Instructions for the task:
Go through the entries below and count the lines where the word "personal" appears; give only the count.

Data to process:
* * *

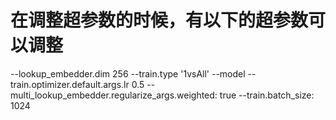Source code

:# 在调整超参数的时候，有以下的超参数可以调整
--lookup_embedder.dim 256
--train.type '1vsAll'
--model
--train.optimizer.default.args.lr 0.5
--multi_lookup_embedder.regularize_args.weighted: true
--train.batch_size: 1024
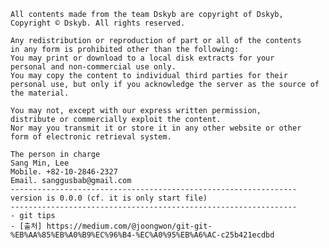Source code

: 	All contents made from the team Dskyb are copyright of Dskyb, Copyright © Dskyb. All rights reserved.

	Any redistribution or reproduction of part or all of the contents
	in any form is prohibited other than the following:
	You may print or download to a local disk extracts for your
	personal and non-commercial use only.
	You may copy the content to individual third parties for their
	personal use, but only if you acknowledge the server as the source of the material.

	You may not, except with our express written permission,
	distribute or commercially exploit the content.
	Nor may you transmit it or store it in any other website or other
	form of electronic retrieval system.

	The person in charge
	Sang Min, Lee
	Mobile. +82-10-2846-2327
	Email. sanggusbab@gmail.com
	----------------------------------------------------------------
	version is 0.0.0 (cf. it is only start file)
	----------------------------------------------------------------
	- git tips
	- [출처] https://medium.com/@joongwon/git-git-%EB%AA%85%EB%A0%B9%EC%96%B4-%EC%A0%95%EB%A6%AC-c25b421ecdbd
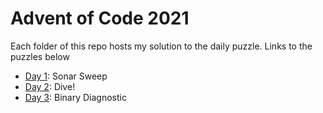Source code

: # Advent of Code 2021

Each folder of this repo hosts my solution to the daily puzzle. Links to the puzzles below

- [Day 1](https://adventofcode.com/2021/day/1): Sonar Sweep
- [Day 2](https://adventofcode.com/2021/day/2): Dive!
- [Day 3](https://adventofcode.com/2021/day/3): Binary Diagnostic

* * *

Completed task:
2